Basically, a type-level Haskell program is to regular Haskell programs what C++ template metaprograms are to C++ proper. Conrad Parker wrote a great introduction to type-level programming using functional dependencies in issue 6 of The Monad.Reader journal, titled Type-Level Instant Insanity. You encode values as types, and then construct an expression whose type, as inferred by the Haskell compiler, encodes the output of your computation. To actually implement the equivalent of a function, typeclasses are used.

For example, take the following (value-level) Haskell definition of length: (deliberately not using any builtin types, and using unary representation for simplicity):

module ValueLength where
data Nat = Z | S Nat      
data List a = Nil | a ::: (List a)
infixr 6 :::

length :: List a -> Nat
length Nil = Z
length (x ::: xs) = S (length xs)

(note that due to technical limitations, both : and :: are reserved names in Haskell, and so we have to use ::: for our cons)

To lift this definition to the level of types, we first need a way to represent actual numbers and lists as types. This is pretty straightforward using algebraic datatypes. Since we are ultimately only going to be interested in the type of expressions and not their value, no constructors are defined.

{-# LANGUAGE EmptyDataDecls, TypeOperators,
             MultiParamTypeClasses, UndecidableInstances #-}
module TypeLength where

data Z
data S n

data Nil
data x ::: xs
infixr 6 :::

– Continued below

Of course, System F doesn't allow for meta-types, only kinds; so we can't prohibit meaningless types like S Nil or Z ::: Z (contrast this with the declaration of the S constructor in the first example). Thus, type-level programming in Haskell has to be untyped.

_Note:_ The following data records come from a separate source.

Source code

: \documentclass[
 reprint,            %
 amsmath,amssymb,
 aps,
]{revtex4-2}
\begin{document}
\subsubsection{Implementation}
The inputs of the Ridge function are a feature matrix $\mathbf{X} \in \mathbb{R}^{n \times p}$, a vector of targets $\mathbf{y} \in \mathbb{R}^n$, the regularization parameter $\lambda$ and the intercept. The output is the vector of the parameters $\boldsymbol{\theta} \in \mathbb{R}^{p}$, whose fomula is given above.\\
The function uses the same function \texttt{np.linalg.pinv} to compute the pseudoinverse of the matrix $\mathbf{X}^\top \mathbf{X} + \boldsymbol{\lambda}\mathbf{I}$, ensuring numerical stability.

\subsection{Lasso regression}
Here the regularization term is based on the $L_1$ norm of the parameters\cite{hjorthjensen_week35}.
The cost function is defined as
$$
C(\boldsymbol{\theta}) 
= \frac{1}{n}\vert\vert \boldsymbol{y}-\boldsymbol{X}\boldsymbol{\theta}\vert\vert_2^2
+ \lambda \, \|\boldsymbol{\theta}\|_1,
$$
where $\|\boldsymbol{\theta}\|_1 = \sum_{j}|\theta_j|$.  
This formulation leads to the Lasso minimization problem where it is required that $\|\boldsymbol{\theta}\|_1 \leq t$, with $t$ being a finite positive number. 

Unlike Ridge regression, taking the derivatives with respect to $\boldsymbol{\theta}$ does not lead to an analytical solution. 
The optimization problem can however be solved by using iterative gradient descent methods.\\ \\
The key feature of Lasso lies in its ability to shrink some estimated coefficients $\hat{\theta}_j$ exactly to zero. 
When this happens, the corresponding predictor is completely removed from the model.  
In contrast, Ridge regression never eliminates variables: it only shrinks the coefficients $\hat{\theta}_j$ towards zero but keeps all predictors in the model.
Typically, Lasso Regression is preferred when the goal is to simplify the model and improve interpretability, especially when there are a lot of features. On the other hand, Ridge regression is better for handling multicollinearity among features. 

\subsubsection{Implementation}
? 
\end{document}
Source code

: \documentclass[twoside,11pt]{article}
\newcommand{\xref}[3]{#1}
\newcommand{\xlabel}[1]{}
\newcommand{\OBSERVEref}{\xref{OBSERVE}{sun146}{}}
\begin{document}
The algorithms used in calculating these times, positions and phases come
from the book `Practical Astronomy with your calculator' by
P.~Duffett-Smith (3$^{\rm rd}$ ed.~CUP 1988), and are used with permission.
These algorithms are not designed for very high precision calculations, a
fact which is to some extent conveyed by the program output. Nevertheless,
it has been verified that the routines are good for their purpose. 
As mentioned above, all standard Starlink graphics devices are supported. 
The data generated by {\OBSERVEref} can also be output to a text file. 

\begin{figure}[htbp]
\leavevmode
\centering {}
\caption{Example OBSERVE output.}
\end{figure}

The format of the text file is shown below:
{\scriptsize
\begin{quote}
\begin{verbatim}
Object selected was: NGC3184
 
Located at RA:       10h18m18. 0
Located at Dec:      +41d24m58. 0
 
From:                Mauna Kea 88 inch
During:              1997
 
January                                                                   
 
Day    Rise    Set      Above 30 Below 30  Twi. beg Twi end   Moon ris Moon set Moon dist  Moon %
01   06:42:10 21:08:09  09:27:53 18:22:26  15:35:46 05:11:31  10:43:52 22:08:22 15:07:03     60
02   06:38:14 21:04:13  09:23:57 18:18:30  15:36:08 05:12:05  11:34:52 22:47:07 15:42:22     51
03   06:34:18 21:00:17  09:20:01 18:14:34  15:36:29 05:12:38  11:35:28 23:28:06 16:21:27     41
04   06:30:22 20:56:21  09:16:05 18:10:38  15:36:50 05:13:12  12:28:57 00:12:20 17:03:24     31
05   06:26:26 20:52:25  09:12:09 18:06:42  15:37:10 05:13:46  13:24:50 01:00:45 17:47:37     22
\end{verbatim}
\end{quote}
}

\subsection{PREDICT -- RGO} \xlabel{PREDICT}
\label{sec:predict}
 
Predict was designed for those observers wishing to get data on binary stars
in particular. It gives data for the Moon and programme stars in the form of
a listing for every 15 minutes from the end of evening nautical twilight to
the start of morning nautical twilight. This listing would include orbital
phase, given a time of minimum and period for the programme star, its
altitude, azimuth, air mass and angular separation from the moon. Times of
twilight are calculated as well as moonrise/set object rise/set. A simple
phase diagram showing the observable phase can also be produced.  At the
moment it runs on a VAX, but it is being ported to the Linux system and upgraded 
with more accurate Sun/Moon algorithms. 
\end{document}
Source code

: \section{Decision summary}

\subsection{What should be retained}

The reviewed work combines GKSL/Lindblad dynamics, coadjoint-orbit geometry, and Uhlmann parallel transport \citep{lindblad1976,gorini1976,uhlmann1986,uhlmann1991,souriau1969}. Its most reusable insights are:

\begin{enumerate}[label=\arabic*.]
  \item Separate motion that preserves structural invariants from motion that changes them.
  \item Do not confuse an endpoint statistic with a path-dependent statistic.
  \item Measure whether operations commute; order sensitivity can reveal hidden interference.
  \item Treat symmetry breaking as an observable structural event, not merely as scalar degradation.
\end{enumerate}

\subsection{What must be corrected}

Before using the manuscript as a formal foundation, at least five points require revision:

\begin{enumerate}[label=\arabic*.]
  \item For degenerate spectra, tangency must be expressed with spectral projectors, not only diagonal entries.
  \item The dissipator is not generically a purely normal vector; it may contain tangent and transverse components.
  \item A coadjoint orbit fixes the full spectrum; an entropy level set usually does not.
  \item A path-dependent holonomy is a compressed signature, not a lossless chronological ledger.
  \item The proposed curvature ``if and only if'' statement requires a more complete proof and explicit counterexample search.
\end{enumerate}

Now comes the clever bit: lifting the definition of length. Basically, what we are looking for is a way to map types to types. Typeclasses with functional dependencies are one possibility of achieving this (type families are another one). First of all, each n-ary operator is rewritten into an n+1-ary relation between its operands and its result: instead of thinking about length Nil = 0, we say Nil and 0 are in the relation Length. We declare a class for each function, and one instance for each equation:

class Length xs n | xs -> n
instance Length Nil Z

The xs -> n part of the class declaration is where the magic comes from. It means that if there are types xs, n1 and n2 such that there are instances of Length xs n1 and Length xs n2, then the types n1 and n2 must be the same. To demonstrate why this is useful, consider the following function definition:

liftedLength :: Length xs n => xs -> n
liftedLength = undefined

What is the type of liftedLength (undefined :: Nil)? The declaration of liftedLength says that the answer is whatever type n such that an instance of Length Nil n exists. But the functional dependency of Length says that there can be at most one such n. Consulting the list of instances above, we find instance Length Nil Z, and thus, n has to be the type Z. We can test this using the interpreter GHCi:

*TypeLength> :t liftedLength (undefined :: Nil)
liftedLength (undefined :: Nil) :: Z

So far, so good. But what about the length of non-empty lists?

To translate the other equation of length, we need a way to tackle recursion. Viewing the recursive definition of length through our relational glasses, it is simply an inductive definition of the relation Length:

instance (Length xs n) => Length (x ::: xs) (S n)

Again, we can try this out with GHCi, by asking for the length of [0, 0]:

*TypeLength> :t liftedLength (undefined :: Z ::: Z ::: Nil)
liftedLength (undefined :: Z ::: Z ::: Nil) :: S (S Z)

Towards a type-level solution of the 9-digit problem

Now that the basics are covered, it should be clear what a type-level solution to the original 9-digit problem should entail. I've decided to directly translate Lőry's solution because it doesn't use any fancy infrastructure like list monads. Take a moment to look at its code because I'm going to explain what I had to change to write its type-level counterpart.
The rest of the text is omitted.